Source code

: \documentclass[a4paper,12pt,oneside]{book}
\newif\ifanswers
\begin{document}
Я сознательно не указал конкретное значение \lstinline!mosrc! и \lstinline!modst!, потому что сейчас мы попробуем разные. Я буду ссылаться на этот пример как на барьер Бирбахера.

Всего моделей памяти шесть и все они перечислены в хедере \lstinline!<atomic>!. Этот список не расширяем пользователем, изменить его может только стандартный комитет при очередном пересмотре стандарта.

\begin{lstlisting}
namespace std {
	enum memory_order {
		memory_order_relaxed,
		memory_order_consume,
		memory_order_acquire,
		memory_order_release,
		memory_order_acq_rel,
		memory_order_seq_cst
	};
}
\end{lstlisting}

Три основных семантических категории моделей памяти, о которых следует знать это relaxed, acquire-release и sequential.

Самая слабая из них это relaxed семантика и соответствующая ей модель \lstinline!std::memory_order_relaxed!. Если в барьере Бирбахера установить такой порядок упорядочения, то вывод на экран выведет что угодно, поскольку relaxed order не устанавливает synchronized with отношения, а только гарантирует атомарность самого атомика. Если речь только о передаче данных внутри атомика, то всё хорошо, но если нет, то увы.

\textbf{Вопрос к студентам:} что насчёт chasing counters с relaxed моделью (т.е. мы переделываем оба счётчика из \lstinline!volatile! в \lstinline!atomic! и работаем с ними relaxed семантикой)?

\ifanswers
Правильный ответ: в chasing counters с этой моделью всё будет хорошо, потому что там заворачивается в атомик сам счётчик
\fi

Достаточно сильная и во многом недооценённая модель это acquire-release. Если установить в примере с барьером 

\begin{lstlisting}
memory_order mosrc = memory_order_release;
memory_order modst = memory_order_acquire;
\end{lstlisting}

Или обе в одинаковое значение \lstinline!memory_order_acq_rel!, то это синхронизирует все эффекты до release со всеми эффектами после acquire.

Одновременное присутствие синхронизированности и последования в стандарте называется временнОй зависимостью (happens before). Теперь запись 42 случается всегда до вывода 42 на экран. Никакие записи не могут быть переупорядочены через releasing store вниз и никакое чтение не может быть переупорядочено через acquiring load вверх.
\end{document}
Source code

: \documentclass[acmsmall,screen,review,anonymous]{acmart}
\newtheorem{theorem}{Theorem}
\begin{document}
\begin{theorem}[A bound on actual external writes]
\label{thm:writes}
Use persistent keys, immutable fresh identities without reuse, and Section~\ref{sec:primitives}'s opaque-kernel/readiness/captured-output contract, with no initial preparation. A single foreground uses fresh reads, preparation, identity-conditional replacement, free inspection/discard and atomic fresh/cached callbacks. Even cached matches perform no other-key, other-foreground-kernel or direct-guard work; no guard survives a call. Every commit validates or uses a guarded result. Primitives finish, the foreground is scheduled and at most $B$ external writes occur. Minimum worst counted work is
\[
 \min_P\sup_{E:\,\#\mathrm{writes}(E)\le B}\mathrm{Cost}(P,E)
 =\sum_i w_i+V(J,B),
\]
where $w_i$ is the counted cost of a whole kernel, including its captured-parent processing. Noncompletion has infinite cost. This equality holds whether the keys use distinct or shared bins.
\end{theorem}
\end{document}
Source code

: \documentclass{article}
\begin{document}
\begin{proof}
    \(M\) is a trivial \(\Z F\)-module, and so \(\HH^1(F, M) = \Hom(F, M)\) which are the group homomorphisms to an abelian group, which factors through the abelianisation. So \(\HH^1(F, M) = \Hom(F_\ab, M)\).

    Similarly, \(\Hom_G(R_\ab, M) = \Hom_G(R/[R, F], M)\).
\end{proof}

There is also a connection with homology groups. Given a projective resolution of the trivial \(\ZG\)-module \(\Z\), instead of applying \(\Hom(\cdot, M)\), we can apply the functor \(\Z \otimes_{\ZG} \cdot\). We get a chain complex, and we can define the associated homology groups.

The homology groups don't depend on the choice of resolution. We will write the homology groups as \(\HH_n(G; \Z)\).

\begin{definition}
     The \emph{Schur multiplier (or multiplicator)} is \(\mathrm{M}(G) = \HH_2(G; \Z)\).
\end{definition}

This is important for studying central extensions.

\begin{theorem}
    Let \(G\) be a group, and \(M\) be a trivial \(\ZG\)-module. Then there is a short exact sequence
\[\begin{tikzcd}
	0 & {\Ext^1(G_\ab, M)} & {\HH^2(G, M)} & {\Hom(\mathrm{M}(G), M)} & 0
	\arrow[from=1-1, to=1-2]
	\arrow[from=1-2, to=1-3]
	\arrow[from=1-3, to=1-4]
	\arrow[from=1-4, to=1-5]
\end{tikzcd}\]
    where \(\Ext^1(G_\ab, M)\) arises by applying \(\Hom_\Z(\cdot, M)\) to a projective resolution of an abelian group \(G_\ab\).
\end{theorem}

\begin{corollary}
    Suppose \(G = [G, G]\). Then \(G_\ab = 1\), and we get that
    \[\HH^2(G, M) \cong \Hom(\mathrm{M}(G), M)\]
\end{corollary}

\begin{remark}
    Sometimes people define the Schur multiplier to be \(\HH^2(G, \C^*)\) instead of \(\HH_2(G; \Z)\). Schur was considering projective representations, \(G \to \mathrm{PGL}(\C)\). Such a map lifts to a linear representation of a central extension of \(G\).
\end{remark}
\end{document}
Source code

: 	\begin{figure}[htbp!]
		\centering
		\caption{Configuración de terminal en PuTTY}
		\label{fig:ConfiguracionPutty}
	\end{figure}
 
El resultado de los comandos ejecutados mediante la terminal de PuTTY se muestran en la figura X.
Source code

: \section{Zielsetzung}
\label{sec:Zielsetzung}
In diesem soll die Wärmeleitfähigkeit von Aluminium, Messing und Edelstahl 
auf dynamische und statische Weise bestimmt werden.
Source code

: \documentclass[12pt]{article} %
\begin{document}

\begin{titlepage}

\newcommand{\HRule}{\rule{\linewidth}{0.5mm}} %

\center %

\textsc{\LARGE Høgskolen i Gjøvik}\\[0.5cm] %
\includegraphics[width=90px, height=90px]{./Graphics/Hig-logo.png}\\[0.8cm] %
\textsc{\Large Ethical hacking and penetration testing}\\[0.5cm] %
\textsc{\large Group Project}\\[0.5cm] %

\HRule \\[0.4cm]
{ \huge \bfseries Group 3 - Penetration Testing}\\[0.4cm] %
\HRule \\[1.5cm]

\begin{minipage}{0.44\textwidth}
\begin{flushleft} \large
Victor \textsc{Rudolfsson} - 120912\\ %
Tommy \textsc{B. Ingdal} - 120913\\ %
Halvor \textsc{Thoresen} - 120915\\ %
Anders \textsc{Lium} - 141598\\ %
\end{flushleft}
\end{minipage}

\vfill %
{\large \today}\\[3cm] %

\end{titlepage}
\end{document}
* * *
- Work task -
The output should restate the data exactly, with no line missing.

- Final answer -
Source code

: \documentclass[a4paper,12pt,oneside]{book}
\newif\ifanswers
\begin{document}
Я сознательно не указал конкретное значение \lstinline!mosrc! и \lstinline!modst!, потому что сейчас мы попробуем разные. Я буду ссылаться на этот пример как на барьер Бирбахера.

Всего моделей памяти шесть и все они перечислены в хедере \lstinline!<atomic>!. Этот список не расширяем пользователем, изменить его может только стандартный комитет при очередном пересмотре стандарта.

\begin{lstlisting}
namespace std {
	enum memory_order {
		memory_order_relaxed,
		memory_order_consume,
		memory_order_acquire,
		memory_order_release,
		memory_order_acq_rel,
		memory_order_seq_cst
	};
}
\end{lstlisting}

Три основных семантических категории моделей памяти, о которых следует знать это relaxed, acquire-release и sequential.

Самая слабая из них это relaxed семантика и соответствующая ей модель \lstinline!std::memory_order_relaxed!. Если в барьере Бирбахера установить такой порядок упорядочения, то вывод на экран выведет что угодно, поскольку relaxed order не устанавливает synchronized with отношения, а только гарантирует атомарность самого атомика. Если речь только о передаче данных внутри атомика, то всё хорошо, но если нет, то увы.

\textbf{Вопрос к студентам:} что насчёт chasing counters с relaxed моделью (т.е. мы переделываем оба счётчика из \lstinline!volatile! в \lstinline!atomic! и работаем с ними relaxed семантикой)?

\ifanswers
Правильный ответ: в chasing counters с этой моделью всё будет хорошо, потому что там заворачивается в атомик сам счётчик
\fi

Достаточно сильная и во многом недооценённая модель это acquire-release. Если установить в примере с барьером 

\begin{lstlisting}
memory_order mosrc = memory_order_release;
memory_order modst = memory_order_acquire;
\end{lstlisting}

Или обе в одинаковое значение \lstinline!memory_order_acq_rel!, то это синхронизирует все эффекты до release со всеми эффектами после acquire.

Одновременное присутствие синхронизированности и последования в стандарте называется временнОй зависимостью (happens before). Теперь запись 42 случается всегда до вывода 42 на экран. Никакие записи не могут быть переупорядочены через releasing store вниз и никакое чтение не может быть переупорядочено через acquiring load вверх.
\end{document}
Source code

: \documentclass[acmsmall,screen,review,anonymous]{acmart}
\newtheorem{theorem}{Theorem}
\begin{document}
\begin{theorem}[A bound on actual external writes]
\label{thm:writes}
Use persistent keys, immutable fresh identities without reuse, and Section~\ref{sec:primitives}'s opaque-kernel/readiness/captured-output contract, with no initial preparation. A single foreground uses fresh reads, preparation, identity-conditional replacement, free inspection/discard and atomic fresh/cached callbacks. Even cached matches perform no other-key, other-foreground-kernel or direct-guard work; no guard survives a call. Every commit validates or uses a guarded result. Primitives finish, the foreground is scheduled and at most $B$ external writes occur. Minimum worst counted work is
\[
 \min_P\sup_{E:\,\#\mathrm{writes}(E)\le B}\mathrm{Cost}(P,E)
 =\sum_i w_i+V(J,B),
\]
where $w_i$ is the counted cost of a whole kernel, including its captured-parent processing. Noncompletion has infinite cost. This equality holds whether the keys use distinct or shared bins.
\end{theorem}
\end{document}
Source code

: \documentclass{article}
\begin{document}
\begin{proof}
    \(M\) is a trivial \(\Z F\)-module, and so \(\HH^1(F, M) = \Hom(F, M)\) which are the group homomorphisms to an abelian group, which factors through the abelianisation. So \(\HH^1(F, M) = \Hom(F_\ab, M)\).

    Similarly, \(\Hom_G(R_\ab, M) = \Hom_G(R/[R, F], M)\).
\end{proof}

There is also a connection with homology groups. Given a projective resolution of the trivial \(\ZG\)-module \(\Z\), instead of applying \(\Hom(\cdot, M)\), we can apply the functor \(\Z \otimes_{\ZG} \cdot\). We get a chain complex, and we can define the associated homology groups.

The homology groups don't depend on the choice of resolution. We will write the homology groups as \(\HH_n(G; \Z)\).

\begin{definition}
     The \emph{Schur multiplier (or multiplicator)} is \(\mathrm{M}(G) = \HH_2(G; \Z)\).
\end{definition}

This is important for studying central extensions.

\begin{theorem}
    Let \(G\) be a group, and \(M\) be a trivial \(\ZG\)-module. Then there is a short exact sequence
\[\begin{tikzcd}
	0 & {\Ext^1(G_\ab, M)} & {\HH^2(G, M)} & {\Hom(\mathrm{M}(G), M)} & 0
	\arrow[from=1-1, to=1-2]
	\arrow[from=1-2, to=1-3]
	\arrow[from=1-3, to=1-4]
	\arrow[from=1-4, to=1-5]
\end{tikzcd}\]
    where \(\Ext^1(G_\ab, M)\) arises by applying \(\Hom_\Z(\cdot, M)\) to a projective resolution of an abelian group \(G_\ab\).
\end{theorem}

\begin{corollary}
    Suppose \(G = [G, G]\). Then \(G_\ab = 1\), and we get that
    \[\HH^2(G, M) \cong \Hom(\mathrm{M}(G), M)\]
\end{corollary}

\begin{remark}
    Sometimes people define the Schur multiplier to be \(\HH^2(G, \C^*)\) instead of \(\HH_2(G; \Z)\). Schur was considering projective representations, \(G \to \mathrm{PGL}(\C)\). Such a map lifts to a linear representation of a central extension of \(G\).
\end{remark}
\end{document}
Source code

: 	\begin{figure}[htbp!]
		\centering
		\caption{Configuración de terminal en PuTTY}
		\label{fig:ConfiguracionPutty}
	\end{figure}
 
El resultado de los comandos ejecutados mediante la terminal de PuTTY se muestran en la figura X.
Source code

: \section{Zielsetzung}
\label{sec:Zielsetzung}
In diesem soll die Wärmeleitfähigkeit von Aluminium, Messing und Edelstahl 
auf dynamische und statische Weise bestimmt werden.
Source code

: \documentclass[12pt]{article} %
\begin{document}

\begin{titlepage}

\newcommand{\HRule}{\rule{\linewidth}{0.5mm}} %

\center %

\textsc{\LARGE Høgskolen i Gjøvik}\\[0.5cm] %
\includegraphics[width=90px, height=90px]{./Graphics/Hig-logo.png}\\[0.8cm] %
\textsc{\Large Ethical hacking and penetration testing}\\[0.5cm] %
\textsc{\large Group Project}\\[0.5cm] %

\HRule \\[0.4cm]
{ \huge \bfseries Group 3 - Penetration Testing}\\[0.4cm] %
\HRule \\[1.5cm]

\begin{minipage}{0.44\textwidth}
\begin{flushleft} \large
Victor \textsc{Rudolfsson} - 120912\\ %
Tommy \textsc{B. Ingdal} - 120913\\ %
Halvor \textsc{Thoresen} - 120915\\ %
Anders \textsc{Lium} - 141598\\ %
\end{flushleft}
\end{minipage}

\vfill %
{\large \today}\\[3cm] %

\end{titlepage}
\end{document}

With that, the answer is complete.